The concert had two cantatas and isolated arias with first-class singers - soprano Sarah Shafer and baritone John Moore - with everything in the right places though with a layer of reticence that's inevitable with performers still finding their way into a deeper sense of what the music might be saying. Those answers aren't so easily found with the cantatas, whose often-dated texts leave you asking what other dimensions these works, written mostly for Sunday services and special occasions, might have to show us.

Starting the concert with Ich habe genug, an introspective cantata about saying goodbye to life, wasn't the catchiest way to begin. Moore's baritone was rich, the comprehension level of the text was high, and the energy level was excellent, but personal identification was only superficial.

Well-rehearsed but score-bound, the performances mixed modern and period instruments with no ill effects. Otsuki played some obbligatos on the long-obsolete piccolo cello (it looks like a fat viola and is strapped onto the player like a guitar) in duets with the double bass that were interesting in a way that Bach always is but that were a first sketch of what they could be. The star of evening was oboist Mary Lynch: She played with beautifully shaded tone at all registers of her instrument and had clearly taken this music to heart.
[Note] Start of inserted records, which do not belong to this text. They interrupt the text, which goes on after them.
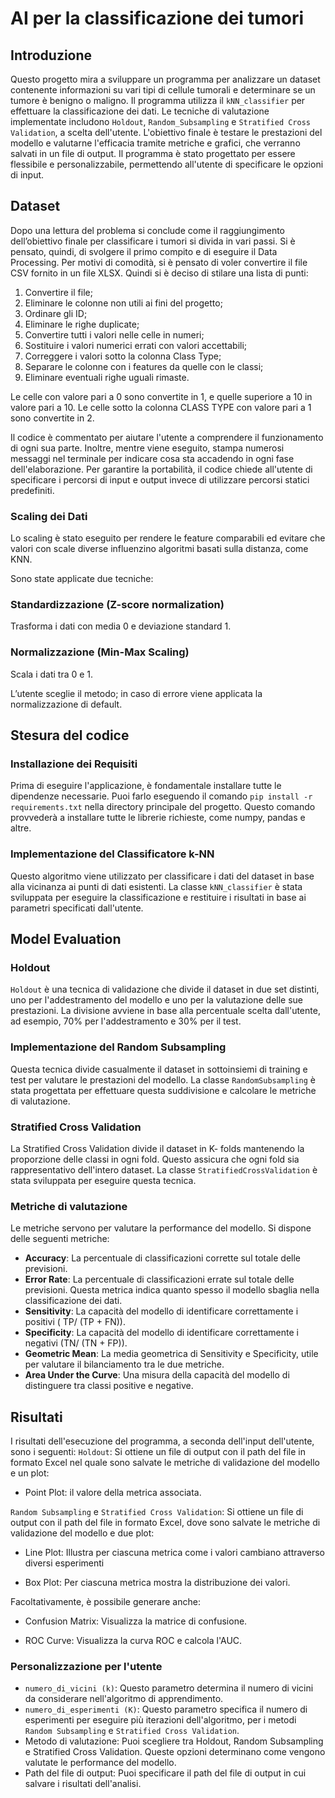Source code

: # AI per la classificazione dei tumori

## Introduzione

Questo progetto mira a sviluppare un programma per analizzare un dataset contenente informazioni su vari tipi di cellule tumorali e determinare se un tumore è benigno o maligno. Il programma utilizza il `kNN_classifier` per effettuare la classificazione dei dati. Le tecniche di valutazione implementate includono `Holdout`, `Random_Subsampling` e `Stratified Cross Validation`, a scelta dell'utente. L'obiettivo finale è testare le prestazioni del modello e valutarne l'efficacia tramite metriche e grafici, che verranno salvati in un file di output. Il programma è stato progettato per essere flessibile e personalizzabile, permettendo all'utente di specificare le opzioni di input.

## Dataset
Dopo una lettura del problema si conclude come il raggiungimento dell’obiettivo finale per classificare i tumori si divida in vari passi. Si è pensato, quindi, di svolgere il primo compito e di eseguire il Data Processing. Per motivi di comodità, si è pensato di voler convertire il file CSV fornito in un file XLSX. Quindi si è deciso di stilare una lista di punti:

1)	Convertire il file;
2)	Eliminare le colonne non utili ai fini del progetto;
3)	Ordinare gli ID;
4)	Eliminare le righe duplicate;
5)	Convertire tutti i valori nelle celle in numeri;
6)	Sostituire i valori numerici errati con valori accettabili;
7)	Correggere i valori sotto la colonna Class Type;
8)	Separare le colonne con i features da quelle con le classi;
9)	Eliminare eventuali righe uguali rimaste.

Le celle con valore pari a 0 sono convertite in 1, e quelle superiore a 10 in valore pari a 10.
Le celle sotto la colonna CLASS TYPE con valore pari a 1 sono convertite in 2.

Il codice è commentato per aiutare l'utente a comprendere il funzionamento di ogni sua parte. Inoltre, mentre viene eseguito, stampa numerosi messaggi nel terminale per indicare cosa sta accadendo in ogni fase dell'elaborazione. Per garantire la portabilità, il codice chiede all'utente di specificare i percorsi di input e output invece di utilizzare percorsi statici predefiniti.

### Scaling dei Dati
Lo scaling è stato eseguito per rendere le feature comparabili ed evitare che valori con scale diverse influenzino algoritmi basati sulla distanza, come KNN.

Sono state applicate due tecniche:

### Standardizzazione (Z-score normalization)
Trasforma i dati con media 0 e deviazione standard 1.

### Normalizzazione (Min-Max Scaling)
Scala i dati tra 0 e 1.

L’utente sceglie il metodo; in caso di errore viene applicata la normalizzazione di default.

## Stesura del codice

### Installazione dei Requisiti

Prima di eseguire l'applicazione, è fondamentale installare tutte le dipendenze necessarie. Puoi farlo eseguendo il comando `pip install -r requirements.txt` nella directory principale del progetto. Questo comando provvederà a installare tutte le librerie richieste, come numpy, pandas e altre.

### Implementazione del Classificatore k-NN

Questo algoritmo viene utilizzato per classificare i dati del dataset in base alla vicinanza ai punti di dati esistenti. La classe `kNN_classifier` è stata sviluppata per eseguire la classificazione e restituire i risultati in base ai parametri specificati dall'utente.


## Model Evaluation
### Holdout
`Holdout` è una tecnica di validazione che divide il dataset in due set distinti, uno per l'addestramento del modello e uno per la valutazione delle sue prestazioni. La divisione avviene in base alla percentuale scelta dall'utente, ad esempio, 70% per l'addestramento e 30% per il test.

### Implementazione del Random Subsampling

Questa tecnica divide casualmente il dataset in sottoinsiemi di training e test per valutare le prestazioni del modello. La classe `RandomSubsampling` è stata progettata per effettuare questa suddivisione e calcolare le metriche di valutazione.

### Stratified Cross Validation

La Stratified Cross Validation divide il dataset in K- folds mantenendo la proporzione delle classi in ogni fold. Questo assicura che ogni fold sia rappresentativo dell'intero dataset. La classe `StratifiedCrossValidation` è stata sviluppata per eseguire questa tecnica.

### Metriche di valutazione

Le metriche servono per valutare la performance del modello. Si dispone delle seguenti metriche:
- **Accuracy**: La percentuale di classificazioni corrette sul totale delle previsioni.
- **Error Rate**: La percentuale di classificazioni errate sul totale delle previsioni. Questa metrica indica quanto spesso il modello sbaglia nella classificazione dei dati.
- **Sensitivity**: La capacità del modello di identificare correttamente i positivi ( TP/ (TP + FN)).
- **Specificity**: La capacità del modello di identificare correttamente i negativi (TN/ (TN + FP)).
- **Geometric Mean**: La media geometrica di Sensitivity e Specificity, utile per valutare il bilanciamento tra le due metriche.
- **Area Under the Curve**: Una misura della capacità del modello di distinguere tra classi positive e negative.

## Risultati
I risultati dell'esecuzione del programma, a seconda dell'input dell'utente, sono i seguenti:
`Holdout`:
Si ottiene un file di output con il path del file in formato Excel nel quale sono salvate le metriche di validazione del modello e un plot:


- Point Plot: il valore della metrica associata.


`Random Subsampling` e `Stratified Cross Validation`:
Si ottiene un file di output con il path del file in formato Excel, dove sono salvate le metriche di validazione del modello e due plot:


- Line Plot: Illustra per ciascuna metrica come i valori cambiano attraverso diversi esperimenti


- Box Plot: Per ciascuna metrica mostra la distribuzione dei valori.


Facoltativamente, è possibile generare anche:


- Confusion Matrix: Visualizza la matrice di confusione.


- ROC Curve: Visualizza la curva ROC e calcola l'AUC.


### Personalizzazione per l'utente

- `numero_di_vicini (k)`: Questo parametro determina il numero di vicini da considerare nell'algoritmo di apprendimento.
- `numero_di_esperimenti (K)`: Questo parametro specifica il numero di esperimenti per eseguire più iterazioni dell'algoritmo, per i metodi `Random Subsampling` e `Stratified Cross Validation`.
- Metodo di valutazione: Puoi scegliere tra Holdout, Random Subsampling e Stratified Cross Validation. Queste opzioni determinano come vengono valutate le performance del modello.
- Path del file di output: Puoi specificare il path del file di output in cui salvare i risultati dell'analisi.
The most accomplished overall performance was of the most ambitious cantata - Mein Herze schwimmt im Blut - with Shafer giving one of her better performances in these early years of her post-Curtis Institute career. She seemed to inhabit the penitent world of the cantata with the kind of elegant simplicity that opened doors for the audience to discover the piece's meaning for themselves. The church setting allowed one to enjoy her not on any distant, elevated stage but almost at eye level with the audience. At times, I was sure she was singing to me. I'm sure others felt the same way.

The audience, filling the church to an extent I've rarely seen in concerts there, suggested there's great interest in these works and seemed happy with what they was given - as though they're learning the music, in their own way, along with the musicians. It's nice to think we're all in this together.